Nicole A. Saharsky, assistant to the solicitor general arguing as amicus in support of Florida, stressed that the “dog and the officer [were] lawfully approaching the front door just like any Girl Scout, trick-or-treater, or anyone else could.”

Justice Ruth Bader Ginsburg asked if “police could take a dog and go down [to] every house on the street, every apartment in the building?”

“Yes, they could be used in those circumstances, but that’s not happening,” Saharsky said.

Miami-Dade County Assistant Public Defender Howard K. Blumberg, who argued on the defendant’s behalf, asserted that “when police reveal any details inside a home which an individual seeks to keep private, that is a Fourth Amendment search.”

Kennedy again had a forceful reaction.

“That seems to me a proposition that’s equally unacceptable to what the government is saying,” he said. “The police often, when they have ordinary conversation with people, want to find out the details of what that person is doing, where the person lives, what goes on in the house.”

‘Put the dog on trial?’

The second case, Florida v. Harris, involved a traffic stop during which a drug-sniffing dog, Aldo, signaled to the scent of drugs on a car’s door handle. A search by the officer revealed materials used to make methamphetamine inside the vehicle. The driver was stopped again a few weeks later and the same dog made the same alert, but no drugs were found in the car.

The defendant moved to suppress the drug evidence in the case involving the first stop, arguing that Aldo’s signal was unreliable given the second false detection. A trial court denied the motion, but the Florida Supreme Court reversed, holding that the lower court should have objectively evaluated the reasonableness of the belief that narcotics are present in determining probable cause. Applying the totality of the circumstances test, the court ruled that it was not reasonable to conclude there were drugs inside the car simply because the dog alerted to the smell of drugs on the car’s door handle.

The Supreme Court took up the case to hear in tandem with Jardines.

Garre, arguing again for Florida, said the Florida court essentially imposed an “extraordinary set of evidentiary requirements that, in effect, puts the dog on trial in any suppression hearing.”

That goes against the probable cause standard of “substantial chance or fair probability of the detection of contraband,” Garre said.

Justice Elena Kagan asked whether the handler can affect a dog’s performance, putting its training at issue.

“You can inquire into cueing” at trial, Garre replied. “That’s different than the challenge that was made here.”

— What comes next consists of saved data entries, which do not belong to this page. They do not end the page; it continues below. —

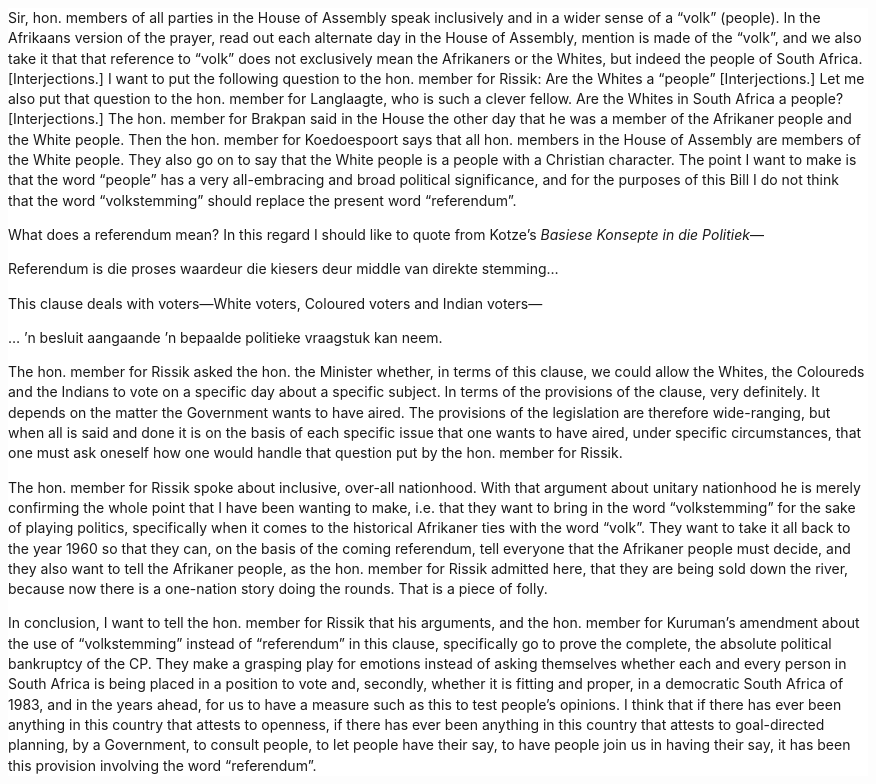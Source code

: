 <p>Sir, hon. members of all parties in the House of Assembly speak inclusively and in a wider sense of a &#x201C;volk&#x201D; (people). In the Afrikaans version of the prayer, read out each alternate day in the House of Assembly, mention is made of the &#x201C;volk&#x201D;, and we also take it that that reference to &#x201C;volk&#x201D; does not exclusively mean the Afrikaners or the Whites, but indeed the people of South Africa. [Interjections.] I want to put the following question to the hon. member for Rissik: Are the Whites a &#x201C;people&#x201D; [Interjections.] Let me also put that question to the hon. member for Langlaagte, who is such a clever fellow. Are the Whites in South Africa a people? [Interjections.] The hon. member for Brakpan said in the House the other day that he was a member of the Afrikaner people and the White people. Then the hon. member for Koedoespoort says that all hon. members in the House of Assembly are members of the White people. They also go on to say that the White people is a people with a Christian character. The point I want to make is that the word &#x201C;people&#x201D; has a very all-embracing and broad political significance, and for the purposes of this Bill I do not think that the word &#x201C;volkstemming&#x201D; should replace the present word &#x201C;referendum&#x201D;.</p>

<p>What does a referendum mean? In this regard I should like to quote from Kotze&#x2019;s <i>Basiese Konsepte in die Politiek</i>&#x2014;</p>

<block name="quote">Referendum is die proses waardeur die kiesers deur middle van direkte stemming&#x2026;</block>

<p>This clause deals with voters&#x2014;White voters, Coloured voters and Indian voters&#x2014;</p>

<block name="quote">&#x2026; &#x2019;n besluit aangaande &#x2019;n bepaalde politieke vraagstuk kan neem.</block>

<p>The hon. member for Rissik asked the hon. the Minister whether, in terms of this clause, we could allow the Whites, the Coloureds and the Indians to vote on a specific day about a specific subject. In terms of the provisions of the clause, very definitely. It depends on the matter the Government wants to have aired. The provisions of the legislation are therefore wide-ranging, but when all is said and done it is on the basis of each specific issue that one wants to have aired, under specific circumstances, that one must ask oneself how one would handle that question put by the hon. member for Rissik.</p>

<p>The hon. member for Rissik spoke about inclusive, over-all nationhood. With that argument about unitary nationhood he is merely confirming the whole point that I have been wanting to make, i.e. that they want to bring in the word &#x201C;volkstemming&#x201D; for the sake of playing politics, specifically when it comes to the historical Afrikaner ties <span class="col_13169-13170" refersTo="page_1473"/>with the word &#x201C;volk&#x201D;. They want to take it all back to the year 1960 so that they can, on the basis of the coming referendum, tell everyone that the Afrikaner people must decide, and they also want to tell the Afrikaner people, as the hon. member for Rissik admitted here, that they are being sold down the river, because now there is a one-nation story doing the rounds. That is a piece of folly.</p>

<p>In conclusion, I want to tell the hon. member for Rissik that his arguments, and the hon. member for Kuruman&#x2019;s amendment about the use of &#x201C;volkstemming&#x201D; instead of &#x201C;referendum&#x201D; in this clause, specifically go to prove the complete, the absolute political bankruptcy of the CP. They make a grasping play for emotions instead of asking themselves whether each and every person in South Africa is being placed in a position to vote and, secondly, whether it is fitting and proper, in a democratic South Africa of 1983, and in the years ahead, for us to have a measure such as this to test people&#x2019;s opinions. I think that if there has ever been anything in this country that attests to openness, if there has ever been anything in this country that attests to goal-directed planning, by a Government, to consult people, to let people have their say, to have people join us in having their say, it has been this provision involving the word &#x201C;referendum&#x201D;.</p>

Joseph R. Palmore, assistant to the solicitor general arguing as amicus in support of the state, argued that “the government has critical interests, life and death interests, that it stakes on the reliability of these dogs.” For example, he said, “There are 32 K-9 teams in the field right now in New York and New Jersey looking for survivors of Hurricane Sandy.”

Chief Justice John G. Roberts Jr. asked if dogs are specialized, an issue that can affect the reliability of their alerts.

“Can they be good at bombs, but not good at meth?” Roberts asked, drawing laughs from the audience.

“Well, I don’t know the specific answer to that. I think once a dog kind of chooses a major, that’s what they stick with,” Palmore said, drawing more laughs.

Glen P. Gifford, chief appellate public defender for Leon County, Fla., argued for the defendant that drug dogs should not be treated specially for probable cause purposes.

“There is no canine exception to the totality of the circumstances test for probable cause to conduct a warrantless search,” Gifford said.

“What is wrong with the state’s argument that field performance records are not very probative because dogs detect odors, they don’t detect the physical presence of the substance that created the odor?” asked Justice Samuel A. Alito Jr.

“The state will always point to the possibility of residual odor as a reason” for the alert Gifford said.

Decisions in both cases are expected later this term.